Buna şu ayet delalet ediyor:
"Eğer onlara uyarsanız şüphesiz siz de Allah 'a ortak koşanlardan olursunuz." (Enam 6/121)
Taberi ayeti şöyle yorumluyor:
Onun şu sözü, "Siz de müşrik olursunuz" yani o halde siz de onlar gibi olursunuz. Çünkü onlar helal sayarak ölü yiyorlar. Siz de bunlar gibi bu ölüleri yerseniz siz de onlar gibi müşrik olursunuz demektir." (Taberi Terc., 2/599)
Kurtubi de şöyle diyor:
Ayet, Allah'ın haram kıldığı bir şeyi helal sayan birinin müşrik olacağına delalet ediyor. Bu bağlamda Allah (c.c) ölüyü haram kılmıştır. Böyle iken başkasından onun helallığını kabul ederse şüphesiz şirk koşmuş olur.
İbni Arabi:
Şüphesiz mümin, müşriğe itikatta itaat ettiğinde müşrik olur. Fiiliyatta ona itaat ettiğinde ise şayet itikadı hâlâ tevhit ve tastik üzere devam ediyorsa bu durumda da âsi olur. Böyle biline, demiştir.

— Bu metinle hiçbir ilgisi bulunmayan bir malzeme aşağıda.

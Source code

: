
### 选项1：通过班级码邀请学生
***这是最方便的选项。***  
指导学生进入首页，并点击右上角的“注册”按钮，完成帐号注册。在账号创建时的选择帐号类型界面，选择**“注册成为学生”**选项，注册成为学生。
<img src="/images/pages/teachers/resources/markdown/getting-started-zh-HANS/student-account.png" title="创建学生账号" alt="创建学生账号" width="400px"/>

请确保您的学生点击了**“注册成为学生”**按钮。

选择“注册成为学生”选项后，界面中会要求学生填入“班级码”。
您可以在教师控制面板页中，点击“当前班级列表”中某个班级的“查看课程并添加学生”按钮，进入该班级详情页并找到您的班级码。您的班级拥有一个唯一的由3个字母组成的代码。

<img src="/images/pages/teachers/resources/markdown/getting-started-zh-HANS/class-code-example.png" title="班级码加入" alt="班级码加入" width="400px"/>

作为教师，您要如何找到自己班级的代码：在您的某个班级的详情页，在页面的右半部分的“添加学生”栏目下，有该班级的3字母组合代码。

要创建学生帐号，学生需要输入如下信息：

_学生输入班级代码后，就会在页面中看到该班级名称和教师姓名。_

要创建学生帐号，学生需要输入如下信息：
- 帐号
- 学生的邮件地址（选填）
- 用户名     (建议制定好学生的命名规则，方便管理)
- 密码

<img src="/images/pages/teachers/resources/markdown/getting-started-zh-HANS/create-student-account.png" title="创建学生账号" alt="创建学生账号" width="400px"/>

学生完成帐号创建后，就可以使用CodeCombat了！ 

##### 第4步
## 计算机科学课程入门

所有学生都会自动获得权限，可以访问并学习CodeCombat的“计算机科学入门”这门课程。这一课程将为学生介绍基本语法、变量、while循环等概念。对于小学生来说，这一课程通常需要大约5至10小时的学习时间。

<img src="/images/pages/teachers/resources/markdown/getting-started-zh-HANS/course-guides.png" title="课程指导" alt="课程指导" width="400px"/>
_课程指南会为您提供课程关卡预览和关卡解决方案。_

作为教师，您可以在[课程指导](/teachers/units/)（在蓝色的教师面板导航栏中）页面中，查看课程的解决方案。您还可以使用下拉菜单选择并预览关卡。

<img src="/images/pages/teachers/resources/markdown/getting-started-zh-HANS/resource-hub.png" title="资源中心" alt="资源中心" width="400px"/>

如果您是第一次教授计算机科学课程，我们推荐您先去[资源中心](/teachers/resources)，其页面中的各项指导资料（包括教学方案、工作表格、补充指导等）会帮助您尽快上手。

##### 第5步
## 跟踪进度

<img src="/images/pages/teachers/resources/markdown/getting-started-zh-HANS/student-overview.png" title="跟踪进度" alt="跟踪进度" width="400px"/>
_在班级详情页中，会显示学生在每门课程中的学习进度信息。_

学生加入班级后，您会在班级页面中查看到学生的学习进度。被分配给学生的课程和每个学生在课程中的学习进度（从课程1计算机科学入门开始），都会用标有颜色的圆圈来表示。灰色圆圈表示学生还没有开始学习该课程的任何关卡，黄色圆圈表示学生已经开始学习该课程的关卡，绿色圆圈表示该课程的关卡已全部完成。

İbni Kesir ise şöyle diyor:
Allah'ın (c.c) şu sözü:
"Eğer onlara uyarsanız şüphesiz siz de Allah 'a ortak koşanlardan olursunuz." (Enam 6/121) yani Allah'ın size olan emri ve şeriatından, başkasının dediklerine dönmeniz gibi. İşte bu şirktir (ve siz de müşrik olursunuz).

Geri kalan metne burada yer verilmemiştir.